Dataset entries:
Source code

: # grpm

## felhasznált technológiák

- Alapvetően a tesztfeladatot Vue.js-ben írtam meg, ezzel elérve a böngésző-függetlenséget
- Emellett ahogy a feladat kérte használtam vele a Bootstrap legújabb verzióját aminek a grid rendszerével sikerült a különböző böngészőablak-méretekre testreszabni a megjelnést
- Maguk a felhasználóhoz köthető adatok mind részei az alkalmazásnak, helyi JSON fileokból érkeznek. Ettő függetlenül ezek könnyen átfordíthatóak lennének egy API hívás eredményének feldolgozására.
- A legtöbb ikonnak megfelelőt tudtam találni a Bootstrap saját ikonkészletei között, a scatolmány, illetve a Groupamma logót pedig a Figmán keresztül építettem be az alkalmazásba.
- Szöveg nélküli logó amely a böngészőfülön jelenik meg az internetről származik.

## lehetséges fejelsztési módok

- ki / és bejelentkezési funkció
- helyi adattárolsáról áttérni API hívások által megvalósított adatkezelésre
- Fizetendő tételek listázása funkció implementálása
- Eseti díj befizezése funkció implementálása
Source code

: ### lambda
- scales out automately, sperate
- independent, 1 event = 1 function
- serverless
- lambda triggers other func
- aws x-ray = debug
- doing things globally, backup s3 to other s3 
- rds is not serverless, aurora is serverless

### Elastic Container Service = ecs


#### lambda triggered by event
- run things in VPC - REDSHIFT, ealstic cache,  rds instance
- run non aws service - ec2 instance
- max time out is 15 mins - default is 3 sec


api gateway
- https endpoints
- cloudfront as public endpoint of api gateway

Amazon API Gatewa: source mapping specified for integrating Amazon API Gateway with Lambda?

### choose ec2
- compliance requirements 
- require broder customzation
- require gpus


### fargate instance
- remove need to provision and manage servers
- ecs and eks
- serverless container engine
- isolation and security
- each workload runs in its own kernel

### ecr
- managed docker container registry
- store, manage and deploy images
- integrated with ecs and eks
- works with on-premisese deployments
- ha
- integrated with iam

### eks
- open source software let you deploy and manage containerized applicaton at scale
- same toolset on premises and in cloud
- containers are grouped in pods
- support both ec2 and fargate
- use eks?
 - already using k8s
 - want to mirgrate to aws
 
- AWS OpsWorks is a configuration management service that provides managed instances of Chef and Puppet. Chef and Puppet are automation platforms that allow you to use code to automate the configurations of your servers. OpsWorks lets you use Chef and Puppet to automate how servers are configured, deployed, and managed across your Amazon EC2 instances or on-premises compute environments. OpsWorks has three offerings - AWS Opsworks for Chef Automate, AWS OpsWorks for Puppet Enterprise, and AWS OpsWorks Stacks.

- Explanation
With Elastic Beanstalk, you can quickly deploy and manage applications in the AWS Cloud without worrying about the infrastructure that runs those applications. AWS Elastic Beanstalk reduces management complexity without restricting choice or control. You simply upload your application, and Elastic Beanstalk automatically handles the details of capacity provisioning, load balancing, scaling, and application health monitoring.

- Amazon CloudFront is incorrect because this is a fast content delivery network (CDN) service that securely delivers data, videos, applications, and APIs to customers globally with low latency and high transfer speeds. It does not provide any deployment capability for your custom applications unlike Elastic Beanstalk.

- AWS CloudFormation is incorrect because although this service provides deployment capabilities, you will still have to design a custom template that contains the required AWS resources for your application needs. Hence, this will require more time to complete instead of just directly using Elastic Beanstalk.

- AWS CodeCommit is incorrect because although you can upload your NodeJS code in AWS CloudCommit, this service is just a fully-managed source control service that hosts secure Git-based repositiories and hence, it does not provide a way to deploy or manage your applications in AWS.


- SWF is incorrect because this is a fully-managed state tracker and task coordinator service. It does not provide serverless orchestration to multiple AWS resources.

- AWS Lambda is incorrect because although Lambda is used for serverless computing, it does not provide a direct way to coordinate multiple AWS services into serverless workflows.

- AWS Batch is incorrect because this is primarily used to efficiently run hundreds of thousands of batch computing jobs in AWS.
...
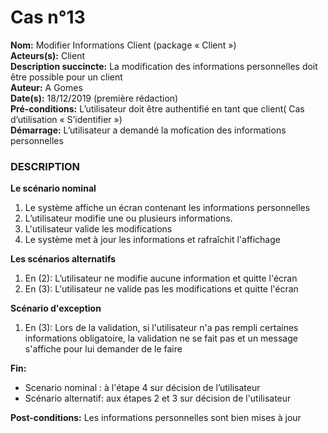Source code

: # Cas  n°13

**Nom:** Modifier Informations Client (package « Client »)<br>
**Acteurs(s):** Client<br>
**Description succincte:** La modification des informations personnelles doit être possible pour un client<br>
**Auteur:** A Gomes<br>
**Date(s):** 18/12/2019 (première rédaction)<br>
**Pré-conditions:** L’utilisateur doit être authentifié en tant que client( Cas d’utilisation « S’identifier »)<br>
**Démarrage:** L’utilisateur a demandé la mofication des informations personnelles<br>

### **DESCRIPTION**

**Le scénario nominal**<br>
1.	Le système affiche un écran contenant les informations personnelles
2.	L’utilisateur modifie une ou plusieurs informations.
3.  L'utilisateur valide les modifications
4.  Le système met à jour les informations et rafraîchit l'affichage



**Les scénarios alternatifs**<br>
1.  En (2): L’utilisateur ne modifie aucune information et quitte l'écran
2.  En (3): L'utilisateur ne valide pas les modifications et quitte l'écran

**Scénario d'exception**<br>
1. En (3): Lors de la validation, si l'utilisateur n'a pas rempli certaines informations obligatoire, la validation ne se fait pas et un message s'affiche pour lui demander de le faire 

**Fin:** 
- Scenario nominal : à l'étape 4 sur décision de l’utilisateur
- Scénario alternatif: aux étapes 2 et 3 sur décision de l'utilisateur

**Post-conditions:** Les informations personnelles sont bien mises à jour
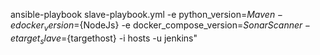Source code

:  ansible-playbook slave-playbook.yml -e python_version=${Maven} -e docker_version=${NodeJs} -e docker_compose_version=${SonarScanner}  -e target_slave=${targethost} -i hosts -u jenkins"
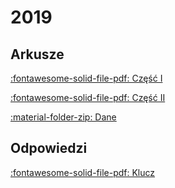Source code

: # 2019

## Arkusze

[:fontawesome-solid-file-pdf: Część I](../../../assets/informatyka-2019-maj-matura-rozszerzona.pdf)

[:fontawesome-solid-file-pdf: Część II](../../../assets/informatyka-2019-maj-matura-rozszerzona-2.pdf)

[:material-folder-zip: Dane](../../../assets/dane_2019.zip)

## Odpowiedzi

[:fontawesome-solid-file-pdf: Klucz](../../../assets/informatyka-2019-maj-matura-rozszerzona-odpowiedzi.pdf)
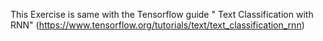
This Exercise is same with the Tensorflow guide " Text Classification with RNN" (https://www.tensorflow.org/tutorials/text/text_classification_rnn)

▸ **WHAT YOU HAVE TO DO**:
Filter the records above down to the lines containing "provides".

▸ **TASK SOLUTION**:
- AWS OpsWorks is a configuration management service that provides managed instances of Chef and Puppet. Chef and Puppet are automation platforms that allow you to use code to automate the configurations of your servers. OpsWorks lets you use Chef and Puppet to automate how servers are configured, deployed, and managed across your Amazon EC2 instances or on-premises compute environments. OpsWorks has three offerings - AWS Opsworks for Chef Automate, AWS OpsWorks for Puppet Enterprise, and AWS OpsWorks Stacks.
- AWS CloudFormation is incorrect because although this service provides deployment capabilities, you will still have to design a custom template that contains the required AWS resources for your application needs. Hence, this will require more time to complete instead of just directly using Elastic Beanstalk.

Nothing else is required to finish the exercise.